▶ _EXTRACTED RECORDS_:
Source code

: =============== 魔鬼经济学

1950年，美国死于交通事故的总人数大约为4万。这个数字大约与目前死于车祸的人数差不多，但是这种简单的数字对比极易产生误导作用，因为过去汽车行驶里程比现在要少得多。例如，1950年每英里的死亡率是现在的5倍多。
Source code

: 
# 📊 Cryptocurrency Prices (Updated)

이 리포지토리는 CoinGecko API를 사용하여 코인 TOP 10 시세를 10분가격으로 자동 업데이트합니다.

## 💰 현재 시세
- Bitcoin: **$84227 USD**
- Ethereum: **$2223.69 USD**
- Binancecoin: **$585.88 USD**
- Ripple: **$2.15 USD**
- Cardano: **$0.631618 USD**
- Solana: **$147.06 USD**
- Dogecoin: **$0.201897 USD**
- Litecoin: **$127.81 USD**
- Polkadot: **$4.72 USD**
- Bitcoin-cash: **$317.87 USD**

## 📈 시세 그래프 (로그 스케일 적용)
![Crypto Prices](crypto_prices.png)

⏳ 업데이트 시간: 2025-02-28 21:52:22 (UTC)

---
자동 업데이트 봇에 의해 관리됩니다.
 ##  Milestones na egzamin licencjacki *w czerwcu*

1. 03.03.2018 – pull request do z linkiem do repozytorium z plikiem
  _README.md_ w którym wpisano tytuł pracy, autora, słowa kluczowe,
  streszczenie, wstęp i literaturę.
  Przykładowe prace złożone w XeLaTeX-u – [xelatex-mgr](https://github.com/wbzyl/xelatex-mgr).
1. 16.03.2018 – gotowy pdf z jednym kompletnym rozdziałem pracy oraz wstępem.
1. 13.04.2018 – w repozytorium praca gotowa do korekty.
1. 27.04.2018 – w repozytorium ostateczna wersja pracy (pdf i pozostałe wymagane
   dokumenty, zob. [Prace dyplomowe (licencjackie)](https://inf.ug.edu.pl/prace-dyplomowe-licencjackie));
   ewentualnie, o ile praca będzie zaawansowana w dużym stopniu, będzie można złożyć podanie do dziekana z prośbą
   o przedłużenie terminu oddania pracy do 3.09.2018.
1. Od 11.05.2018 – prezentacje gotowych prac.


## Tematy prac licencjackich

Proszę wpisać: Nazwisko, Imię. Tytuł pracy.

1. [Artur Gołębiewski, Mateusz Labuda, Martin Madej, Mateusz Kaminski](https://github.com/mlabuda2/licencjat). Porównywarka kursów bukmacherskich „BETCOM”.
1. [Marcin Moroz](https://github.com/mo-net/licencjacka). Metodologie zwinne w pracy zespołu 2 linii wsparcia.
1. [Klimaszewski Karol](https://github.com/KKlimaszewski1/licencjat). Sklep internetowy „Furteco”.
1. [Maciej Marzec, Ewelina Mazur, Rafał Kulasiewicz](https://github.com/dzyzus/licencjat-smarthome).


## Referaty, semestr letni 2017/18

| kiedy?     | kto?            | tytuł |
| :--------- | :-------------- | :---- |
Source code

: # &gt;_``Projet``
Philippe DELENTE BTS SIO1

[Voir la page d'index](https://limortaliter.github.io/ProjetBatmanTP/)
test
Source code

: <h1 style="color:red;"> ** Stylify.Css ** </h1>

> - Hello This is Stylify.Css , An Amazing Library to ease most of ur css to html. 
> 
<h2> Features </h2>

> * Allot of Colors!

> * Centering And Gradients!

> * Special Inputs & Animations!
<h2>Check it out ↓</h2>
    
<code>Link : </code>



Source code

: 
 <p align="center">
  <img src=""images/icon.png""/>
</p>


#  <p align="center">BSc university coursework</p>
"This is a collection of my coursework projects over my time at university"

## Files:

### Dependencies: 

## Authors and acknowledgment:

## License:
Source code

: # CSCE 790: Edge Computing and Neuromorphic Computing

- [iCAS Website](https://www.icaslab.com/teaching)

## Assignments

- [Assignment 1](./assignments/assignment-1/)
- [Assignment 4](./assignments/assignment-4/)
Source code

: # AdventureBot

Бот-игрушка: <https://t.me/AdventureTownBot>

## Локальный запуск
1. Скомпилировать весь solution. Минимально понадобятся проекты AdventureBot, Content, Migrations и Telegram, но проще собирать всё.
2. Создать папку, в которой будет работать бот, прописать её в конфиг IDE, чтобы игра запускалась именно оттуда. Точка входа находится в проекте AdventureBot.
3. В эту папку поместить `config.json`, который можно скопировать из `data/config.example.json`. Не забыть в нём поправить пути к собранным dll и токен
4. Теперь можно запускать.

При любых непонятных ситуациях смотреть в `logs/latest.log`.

* * *

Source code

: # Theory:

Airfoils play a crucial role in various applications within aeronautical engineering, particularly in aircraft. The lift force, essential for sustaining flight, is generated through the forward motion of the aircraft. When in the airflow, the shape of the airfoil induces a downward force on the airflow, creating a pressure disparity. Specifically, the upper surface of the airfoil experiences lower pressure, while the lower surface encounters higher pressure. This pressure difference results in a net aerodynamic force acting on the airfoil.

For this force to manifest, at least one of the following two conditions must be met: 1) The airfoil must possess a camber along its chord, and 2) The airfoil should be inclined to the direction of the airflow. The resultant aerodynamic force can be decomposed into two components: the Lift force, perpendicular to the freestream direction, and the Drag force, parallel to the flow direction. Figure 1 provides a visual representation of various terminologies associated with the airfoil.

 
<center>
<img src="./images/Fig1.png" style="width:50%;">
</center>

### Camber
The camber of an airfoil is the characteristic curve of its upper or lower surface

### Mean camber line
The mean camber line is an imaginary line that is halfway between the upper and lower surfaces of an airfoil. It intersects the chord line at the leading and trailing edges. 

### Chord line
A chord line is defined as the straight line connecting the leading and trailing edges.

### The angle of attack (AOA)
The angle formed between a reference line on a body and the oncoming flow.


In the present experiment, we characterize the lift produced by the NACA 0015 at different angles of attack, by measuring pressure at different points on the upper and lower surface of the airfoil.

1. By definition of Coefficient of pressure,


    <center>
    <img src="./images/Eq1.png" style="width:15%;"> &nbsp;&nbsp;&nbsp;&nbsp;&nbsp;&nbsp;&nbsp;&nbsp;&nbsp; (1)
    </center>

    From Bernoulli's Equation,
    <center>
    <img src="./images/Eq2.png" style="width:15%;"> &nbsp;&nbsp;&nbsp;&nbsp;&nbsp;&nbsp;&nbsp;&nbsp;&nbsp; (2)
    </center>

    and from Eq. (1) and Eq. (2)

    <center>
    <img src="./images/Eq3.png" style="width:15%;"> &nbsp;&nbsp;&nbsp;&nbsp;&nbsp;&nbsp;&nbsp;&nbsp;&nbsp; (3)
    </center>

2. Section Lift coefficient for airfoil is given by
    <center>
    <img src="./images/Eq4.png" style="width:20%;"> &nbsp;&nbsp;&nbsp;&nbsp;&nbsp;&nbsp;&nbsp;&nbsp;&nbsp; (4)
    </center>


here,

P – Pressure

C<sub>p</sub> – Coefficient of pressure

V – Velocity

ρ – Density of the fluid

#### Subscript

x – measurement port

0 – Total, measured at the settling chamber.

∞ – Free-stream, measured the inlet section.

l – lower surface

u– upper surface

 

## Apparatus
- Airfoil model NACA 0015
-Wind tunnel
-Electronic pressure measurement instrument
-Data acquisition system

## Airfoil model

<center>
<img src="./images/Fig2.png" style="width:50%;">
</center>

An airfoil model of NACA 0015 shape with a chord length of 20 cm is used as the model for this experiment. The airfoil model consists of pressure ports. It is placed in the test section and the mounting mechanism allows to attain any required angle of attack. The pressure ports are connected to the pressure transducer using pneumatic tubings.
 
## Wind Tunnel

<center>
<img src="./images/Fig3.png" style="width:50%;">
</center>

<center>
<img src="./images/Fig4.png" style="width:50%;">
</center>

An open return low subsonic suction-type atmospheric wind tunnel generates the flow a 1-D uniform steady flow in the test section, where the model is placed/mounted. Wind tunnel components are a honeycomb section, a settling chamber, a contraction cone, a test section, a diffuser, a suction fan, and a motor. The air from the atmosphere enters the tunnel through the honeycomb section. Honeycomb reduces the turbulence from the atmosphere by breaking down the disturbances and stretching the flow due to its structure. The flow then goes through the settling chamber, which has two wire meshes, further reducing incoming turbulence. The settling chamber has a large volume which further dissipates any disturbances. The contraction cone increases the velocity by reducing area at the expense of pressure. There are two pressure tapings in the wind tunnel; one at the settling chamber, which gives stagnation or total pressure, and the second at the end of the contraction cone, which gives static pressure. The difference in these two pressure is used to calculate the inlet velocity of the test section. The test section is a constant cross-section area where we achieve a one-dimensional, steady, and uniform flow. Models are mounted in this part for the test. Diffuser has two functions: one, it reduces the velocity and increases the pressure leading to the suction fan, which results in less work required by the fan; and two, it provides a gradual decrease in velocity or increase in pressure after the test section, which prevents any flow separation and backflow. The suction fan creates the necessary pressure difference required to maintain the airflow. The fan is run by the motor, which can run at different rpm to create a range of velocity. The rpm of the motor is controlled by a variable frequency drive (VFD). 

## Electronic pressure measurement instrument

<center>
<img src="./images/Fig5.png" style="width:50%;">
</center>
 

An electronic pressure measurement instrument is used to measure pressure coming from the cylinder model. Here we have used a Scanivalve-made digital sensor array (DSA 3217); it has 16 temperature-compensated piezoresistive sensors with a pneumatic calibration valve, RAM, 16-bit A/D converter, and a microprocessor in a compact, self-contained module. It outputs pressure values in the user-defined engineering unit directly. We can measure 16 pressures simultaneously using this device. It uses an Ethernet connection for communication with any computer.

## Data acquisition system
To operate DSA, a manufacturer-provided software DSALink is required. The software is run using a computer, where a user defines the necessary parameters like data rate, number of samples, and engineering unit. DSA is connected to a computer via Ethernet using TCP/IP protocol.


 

...

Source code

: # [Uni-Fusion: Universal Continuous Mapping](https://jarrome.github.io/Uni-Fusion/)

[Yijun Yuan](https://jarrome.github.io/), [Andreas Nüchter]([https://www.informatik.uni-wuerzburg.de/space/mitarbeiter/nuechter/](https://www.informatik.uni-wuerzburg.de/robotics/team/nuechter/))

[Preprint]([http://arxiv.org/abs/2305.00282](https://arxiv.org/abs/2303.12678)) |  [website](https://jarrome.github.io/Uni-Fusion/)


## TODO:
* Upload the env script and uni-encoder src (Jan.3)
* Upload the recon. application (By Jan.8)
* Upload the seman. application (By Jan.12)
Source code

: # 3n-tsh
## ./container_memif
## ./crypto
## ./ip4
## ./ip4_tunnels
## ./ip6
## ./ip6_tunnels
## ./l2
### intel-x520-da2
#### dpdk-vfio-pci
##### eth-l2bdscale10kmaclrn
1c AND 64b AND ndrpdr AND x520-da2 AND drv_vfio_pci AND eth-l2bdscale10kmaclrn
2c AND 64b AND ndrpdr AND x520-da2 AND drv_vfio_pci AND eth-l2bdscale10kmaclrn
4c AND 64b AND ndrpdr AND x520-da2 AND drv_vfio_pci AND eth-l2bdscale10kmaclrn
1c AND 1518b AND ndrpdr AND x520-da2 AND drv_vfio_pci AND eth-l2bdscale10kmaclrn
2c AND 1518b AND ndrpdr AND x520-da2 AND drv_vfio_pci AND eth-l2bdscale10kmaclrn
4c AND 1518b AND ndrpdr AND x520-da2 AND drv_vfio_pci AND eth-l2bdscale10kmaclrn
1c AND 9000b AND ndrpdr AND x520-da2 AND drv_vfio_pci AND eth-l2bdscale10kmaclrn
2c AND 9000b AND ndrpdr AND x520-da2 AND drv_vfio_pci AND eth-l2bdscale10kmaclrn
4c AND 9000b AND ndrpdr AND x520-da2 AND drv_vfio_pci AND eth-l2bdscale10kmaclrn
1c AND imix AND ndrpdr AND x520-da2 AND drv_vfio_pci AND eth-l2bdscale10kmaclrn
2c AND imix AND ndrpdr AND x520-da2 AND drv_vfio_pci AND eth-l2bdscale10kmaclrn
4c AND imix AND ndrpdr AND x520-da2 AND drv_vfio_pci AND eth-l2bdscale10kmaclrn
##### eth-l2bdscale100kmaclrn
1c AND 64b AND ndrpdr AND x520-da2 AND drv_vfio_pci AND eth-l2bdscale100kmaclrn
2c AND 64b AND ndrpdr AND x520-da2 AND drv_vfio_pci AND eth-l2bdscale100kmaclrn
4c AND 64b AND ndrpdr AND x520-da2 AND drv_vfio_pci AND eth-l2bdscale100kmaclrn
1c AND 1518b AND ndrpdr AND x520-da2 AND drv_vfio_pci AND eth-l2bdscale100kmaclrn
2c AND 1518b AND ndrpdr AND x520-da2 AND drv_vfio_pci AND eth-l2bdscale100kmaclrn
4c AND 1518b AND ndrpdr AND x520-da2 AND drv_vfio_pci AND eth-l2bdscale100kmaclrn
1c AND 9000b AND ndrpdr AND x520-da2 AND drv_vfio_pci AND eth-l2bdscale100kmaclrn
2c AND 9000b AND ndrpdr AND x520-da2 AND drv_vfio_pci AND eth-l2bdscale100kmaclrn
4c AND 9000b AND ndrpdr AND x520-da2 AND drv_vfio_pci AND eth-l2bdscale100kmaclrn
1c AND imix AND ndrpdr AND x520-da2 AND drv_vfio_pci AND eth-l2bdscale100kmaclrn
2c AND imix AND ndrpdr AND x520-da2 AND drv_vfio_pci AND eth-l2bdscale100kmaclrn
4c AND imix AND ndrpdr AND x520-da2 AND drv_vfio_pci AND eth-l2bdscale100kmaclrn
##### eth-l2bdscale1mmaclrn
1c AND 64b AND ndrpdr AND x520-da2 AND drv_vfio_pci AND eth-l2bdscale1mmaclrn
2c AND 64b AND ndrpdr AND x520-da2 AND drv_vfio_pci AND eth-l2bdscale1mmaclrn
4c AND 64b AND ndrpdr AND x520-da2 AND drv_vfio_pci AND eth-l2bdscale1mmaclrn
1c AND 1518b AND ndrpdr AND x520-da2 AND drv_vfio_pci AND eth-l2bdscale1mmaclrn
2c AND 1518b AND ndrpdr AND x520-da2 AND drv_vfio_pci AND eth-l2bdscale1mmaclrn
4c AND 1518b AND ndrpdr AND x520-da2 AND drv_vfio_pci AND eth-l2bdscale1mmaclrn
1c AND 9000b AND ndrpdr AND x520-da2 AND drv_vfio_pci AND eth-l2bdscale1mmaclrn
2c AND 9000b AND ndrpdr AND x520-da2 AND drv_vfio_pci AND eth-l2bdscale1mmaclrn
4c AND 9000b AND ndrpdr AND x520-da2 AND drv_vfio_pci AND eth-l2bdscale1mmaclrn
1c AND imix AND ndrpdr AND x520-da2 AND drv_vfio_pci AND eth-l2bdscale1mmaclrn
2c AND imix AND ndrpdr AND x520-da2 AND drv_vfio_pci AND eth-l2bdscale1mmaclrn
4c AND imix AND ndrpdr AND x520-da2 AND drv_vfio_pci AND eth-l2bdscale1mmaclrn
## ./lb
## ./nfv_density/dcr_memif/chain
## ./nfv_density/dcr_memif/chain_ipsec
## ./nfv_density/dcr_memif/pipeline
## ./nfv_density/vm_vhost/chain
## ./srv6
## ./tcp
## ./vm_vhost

▶ _EXERCISE PROMPT_:
The required output is each line of the entries that contains the word "praca".

▶ _RESULT OF THIS TASK_:
1. 13.04.2018 – w repozytorium praca gotowa do korekty.
   ewentualnie, o ile praca będzie zaawansowana w dużym stopniu, będzie można złożyć podanie do dziekana z prośbą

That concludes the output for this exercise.